(Material to process Opens)

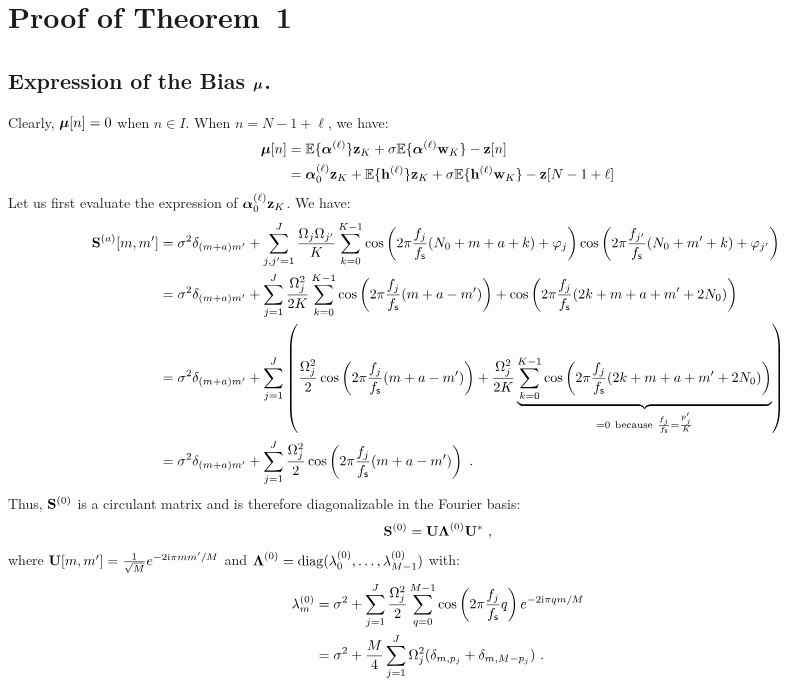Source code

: \documentclass[journal,onecolumn]{IEEEtran}
\begin{document}
\section{Proof of Theorem~1}
\label{ap:th.error}

\subsection{Expression of the Bias $\boldsymbol{\mu}$.}
Clearly, $\boldsymbol{\mu}[n]=0$ when $n\in I$. When $n=N-1+\ell$, we have:
\begin{align*}
\boldsymbol{\mu}[n] &=  {\mathbb E}\{\boldsymbol{\alpha}^{(\ell)}\}{\mathbf z}_{K} + \sigma{\mathbb E}\{\boldsymbol{\alpha}^{(\ell)}{\mathbf w}_{K}\} - {\mathbf z}[n]\\
& = \boldsymbol{\alpha}_0^{(\ell)}{\mathbf z}_{K} + {\mathbb E}\{{\mathbf h}^{(\ell)}\}{\mathbf z}_{K} + \sigma{\mathbb E}\{{\mathbf h}^{(\ell)}{\mathbf w}_{K}\} - {\mathbf z}[N-1+\ell]
\end{align*}
Let us first evaluate the expression of $\boldsymbol{\alpha}_0^{(\ell)}{\mathbf z}_K$. We have:
\begin{align*}
\bS^{(a)}[m,m'] &= \sigma^2\delta_{(m+a)m'}+\sum_{j,j'=1}^J\dfrac{\Omega_j\Omega_{j'}}{K}\sum_{k=0}^{K-1} \cos\left(2\pi \frac{f_j}{\fs}(N_0+m+a+k)+\varphi_j\right)\cos\left(2\pi \frac{f_{j'}}{\fs}(N_0+m'+k)+\varphi_{j'}\right) \\
&= \sigma^2\delta_{(m+a)m'}+\sum_{j=1}^J\dfrac{\Omega_j^2}{2K}\sum_{k=0}^{K-1} \cos\left(2\pi \frac{f_j}{\fs}(m+a-m')\right) + \cos\left(2\pi \frac{f_j}{\fs}(2k+m+a+m'+2N_0)\right)\\
&= \sigma^2\delta_{(m+a)m'}+\sum_{j=1}^J\left( \dfrac{\Omega_j^2}2\cos\left(2\pi \frac{f_j}{\fs}(m+a-m')\right) + \dfrac{\Omega_j^2}{2K}\underbrace{\sum_{k=0}^{K-1}\cos\left(2\pi \frac{f_j}{\fs}(2k+m+a+m'+2N_0)\right)}_{=0\ \mathrm{because}\ \frac{f_j}\fs=\frac{p'_j}K } \right)\\
&= \sigma^2\delta_{(m+a)m'}+\sum_{j=1}^J\dfrac{\Omega_j^2}2\cos\left(2\pi \frac{f_j}{\fs}(m+a-m')\right)\ .
\end{align*}
Thus, ${\mathbf S}^{(0)}$ is a circulant matrix and is therefore diagonalizable in the Fourier basis:
\[
{\mathbf S}^{(0)} = {\mathbf U}\boldsymbol{\Lambda}^{(0)}{\mathbf U}^*\ ,
\]
where ${\mathbf U}[m,m']=\frac1{\sqrt{M}}e^{-2\mathrm{i}\pi mm'/M}$ and $\boldsymbol{\Lambda}^{(0)} = \mathrm{diag}(\lambda_0^{(0)},\dots,\lambda_{M-1}^{(0)})$ with:
\begin{align*}
\lambda_m^{(0)} &= \sigma^2 + \sum_{j=1}^J\dfrac{\Omega_j^2}2\sum_{q=0}^{M-1} \cos\left(2\pi\frac{f_j}{f_{\mathsf s}} q\right) e^{-2\mathrm{i}\pi qm/M} \\
&= \sigma^2 + \dfrac{M}{4}\sum_{j=1}^J\Omega_j^2(\delta_{m,p_j} + \delta_{m,M-p_j})\ .
\end{align*}
\end{document}
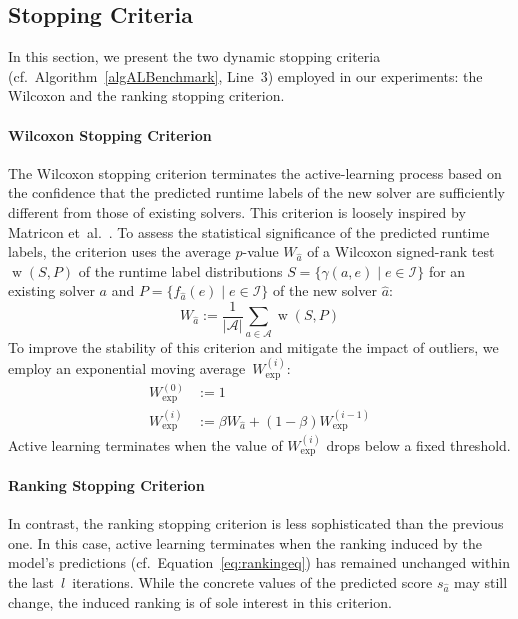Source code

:\documentclass[sn-basic, Numbered]{sn-jnl} %
\begin{document}
\subsection{Stopping Criteria}
\label{sec:main:stopping}

In this section, we present the two dynamic stopping criteria (cf.~Algorithm~\ref{algALBenchmark}, Line~3) employed in our experiments: the Wilcoxon and the ranking stopping criterion.

\paragraph{Wilcoxon Stopping Criterion}

The Wilcoxon stopping criterion terminates the active-learning process based on the confidence that the predicted runtime labels of the new solver are sufficiently different from those of existing solvers.
This criterion is loosely inspired by Matricon et~al.~\cite{MatriconAFSH21}.
To assess the statistical significance of the predicted runtime labels, the criterion uses the average $p$-value $W_{\hat{a}}$ of a Wilcoxon signed-rank test $\operatorname{w}(S,P)$ of the runtime label distributions ${S=\{ \gamma(a, e) \mid e \in \mathcal{I} \}}$ for an existing solver $a$ and \mbox{$P=\{ f_{\hat a}(e) \mid e \in \mathcal{I} \}$} of the new solver $\hat{a}$:
%
\begin{equation*}
  W_{\hat{a}} := \frac{1}{\lvert \mathcal{A} \rvert} \sum_{a \in \mathcal{A}} \operatorname{w}(S, P)
\end{equation*}
%
To improve the stability of this criterion and mitigate the impact of outliers, we employ an exponential moving average~$W^{(i)}_{\exp}$:
%
\begin{align*}
  W_{\exp}^{\left(0\right)} &:= 1\\
  W_{\exp}^{\left(i\right)} &:= \beta W_{\hat{a}} + \left(1 - \beta\right) W_{\exp}^{\left(i - 1\right)}
\end{align*}
%
Active learning terminates when the value of $W^{(i)}_{\exp}$ drops below a fixed threshold.

\paragraph{Ranking Stopping Criterion}

In contrast, the ranking stopping criterion is less sophisticated than the previous one.
In this case, active learning terminates when the ranking induced by the model's predictions (cf.~Equation~\eqref{eq:rankingeq}) has remained unchanged within the last~$l$~iterations.
While the concrete values of the predicted score $s_{\hat a}$ may still change, the induced ranking is of sole interest in this criterion.
\end{document}
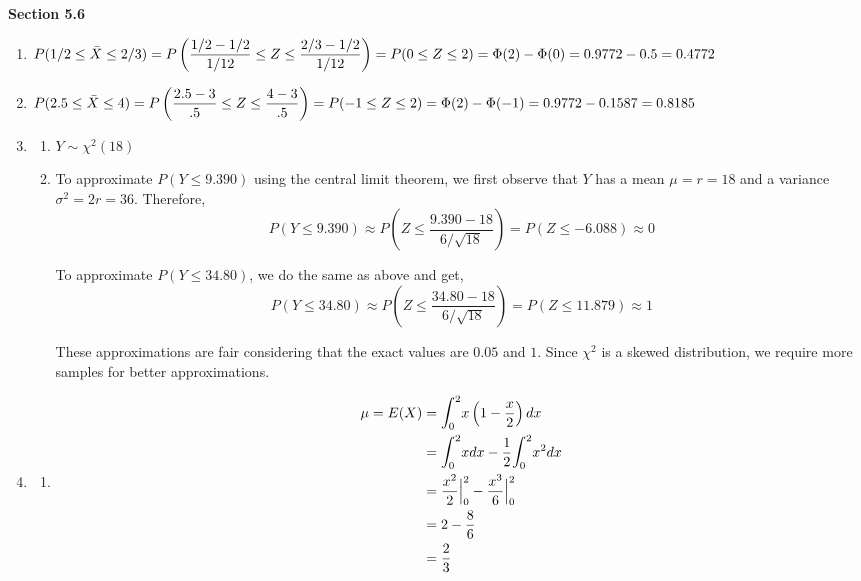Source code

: \documentclass{article}
\newcommand\lint{\mathlarger{\int}}
\newcommand\myskip[1]{\addtocounter{enumi}{#1}}
\begin{document}
    \textbf{Section 5.6}
    \begin{enumerate}
     \item 
      $P(1/2 \le \bar{X} \le 2/3) = P\left(\dfrac{1/2 - 1/2}{1/12} \le Z \le \dfrac{2/3 - 1/2}{1/12}\right) 
       = P(0 \le Z \le 2) \\ = \Phi(2) - \Phi(0) = 0.9772 - 0.5 = 0.4772$
     \myskip{1}
     
     \item
      $P(2.5 \le \bar{X} \le 4) = P\left(\dfrac{2.5 - 3}{.5} \le Z \le \dfrac{4 - 3}{.5}\right)
	= P(-1 \le Z \le 2) \\ = \Phi(2) - \Phi(-1) = 0.9772 - 0.1587 = 0.8185$
     \myskip{1}
     
     \item
      \begin{enumerate}
       \item 
	$Y \sim \chi^2(18)$
	
       \item
	To approximate $P(Y \le 9.390)$ using the central limit theorem, we first observe that $Y$ has
	a mean $\mu = r = 18$ and a variance $\sigma^2 = 2r = 36$. Therefore,
	$$P(Y \le 9.390) \approx P\left(Z \le \dfrac{9.390 - 18}{6/\sqrt{18}}\right) = P(Z \le -6.088)
	  \approx 0$$
	  
	To approximate $P(Y \le 34.80)$, we do the same as above and get,
	$$P(Y \le 34.80) \approx P\left(Z \le \dfrac{34.80 - 18}{6/\sqrt{18}}\right) = P(Z \le 11.879)
	  \approx 1$$
	  
	These approximations are fair considering that the exact values are $0.05$ and $1$. Since 
	$\chi^2$ is a skewed distribution, we require more samples for better approximations.
      \end{enumerate}
     
     \item
      \begin{enumerate}
       \item
	\begin{align*}
	 \mu = E(X) &= \lint_0^2{x \left(1 - \dfrac{x}{2}\right)dx}  \\
	  &= \lint_0^2 { x dx} - \dfrac{1}{2}\lint_0^2{x^2 dx} \\
	  &= \dfrac{x^2}{2}\Big|_0^2 - \dfrac{x^3}{6}\Big|_0^2 \\
	  &= 2 - \dfrac{8}{6} \\
	  &= \dfrac{2}{3}
	\end{align*}
	

\end{enumerate}
\end{enumerate}
\end{document}
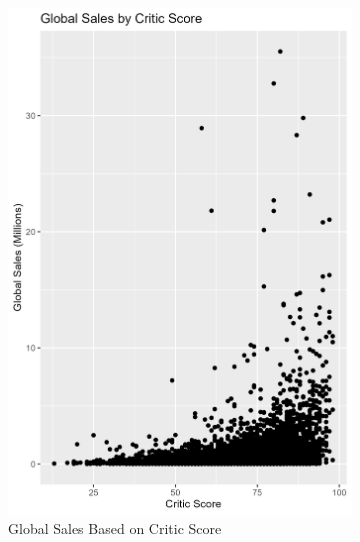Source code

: \documentclass[12pt,english]{article}
\begin{document}
\begin{figure}[ht]
\centering
\begin{subfigure}{0.49\linewidth}
    \centering
    \includegraphics[width=\linewidth]{Figures/sales_critic_score.png}
    \caption{Global Sales Based on Critic Score}
    \label{fig:fig5}
\end{subfigure}
\begin{subfigure}{0.49\linewidth}
    \centering

\end{subfigure}
\end{figure}
\end{document}
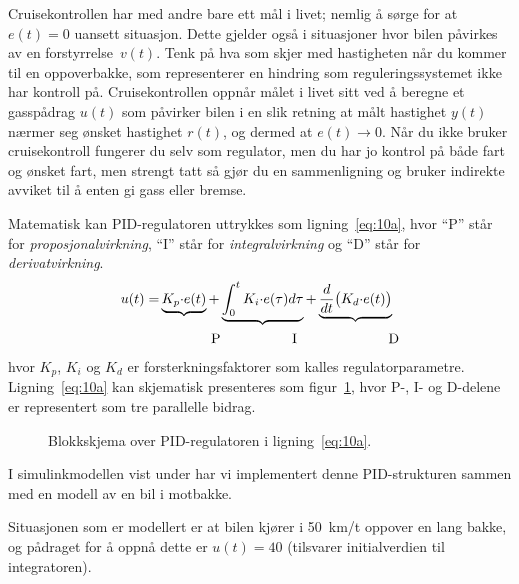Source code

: Cruisekontrollen har med andre bare ett mål 
i livet; nemlig å sørge for at $e(t){=}0$ uansett situasjon.
Dette gjelder også
i situasjoner hvor bilen påvirkes av en forstyrrelse~$v(t)$. Tenk på
hva som skjer med hastigheten når du kommer til en
oppoverbakke, som representerer en hindring som reguleringssystemet
ikke har kontroll på. 
Cruisekontrollen oppnår målet i livet sitt ved å beregne et gasspådrag
$u(t)$ som påvirker bilen i en slik retning at målt hastighet $y(t)$
nærmer seg ønsket hastighet $r(t)$, og dermed at $e(t)\rightarrow 0$.
Når du ikke bruker cruisekontroll fungerer du selv som regulator, men
du har jo kontrol på både fart og ønsket fart, men
strengt tatt så gjør du en sammenligning og bruker indirekte avviket
til å enten gi gass eller bremse. 



Matematisk kan PID-regulatoren uttrykkes som ligning~\eqref{eq:10a}, 
hvor ``P'' står for {\it proposjonalvirkning}, ``I'' står
for {\it integralvirkning} og ``D'' står for {\it derivatvirkning}.
\begin{align}
 u(t) = &  \underbrace{K_p{\cdot} e(t)} + 
             \underbrace{\int_0^t K_{i}{\cdot}e(\tau)d\tau} + 
             \underbrace{\frac{d}{dt} \bigr(K_d {\cdot} e(t) \bigl) }   \label{eq:10a}\\
 & \hspace*{13mm} \mathrm{P} \hspace*{18mm} \mathrm{I} 
\hspace*{23mm} \mathrm{D} \notag
\end{align}
hvor $K_p$, $K_{i}$ og $K_{d}$ er forsterkningsfaktorer som kalles
regulatorparametre.
Ligning~\eqref{eq:10a} kan skjematisk
presenteres som figur~\ref{fig:pid_blokk}, hvor P-, I- og
D-delene er representert som tre parallelle bidrag.
\begin{figure}[H]
  \centering
  \hspace*{0mm}
  \caption{Blokkskjema over  PID-regulatoren i
    ligning~\eqref{eq:10a}.} 
  \label{fig:pid_blokk}
\end{figure}


I simulinkmodellen  vist under har 
vi implementert denne PID-strukturen sammen med en
modell av en bil i motbakke.
\begin{figure}[H]
    \centering
    \hspace*{-20mm}
  \end{figure}
  Situasjonen som er modellert er at bilen kjører i 50~km/t oppover
  en lang bakke, og  pådraget for å oppnå dette er $u(t){=}40$
  (tilsvarer initialverdien til integratoren).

(Material to process Closes)

Gather every line from the listing above in which the word "hspace" appears.

## [The answer]
 & \hspace*{13mm} \mathrm{P} \hspace*{18mm} \mathrm{I} 
\hspace*{23mm} \mathrm{D} \notag
  \hspace*{0mm}
    \hspace*{-20mm}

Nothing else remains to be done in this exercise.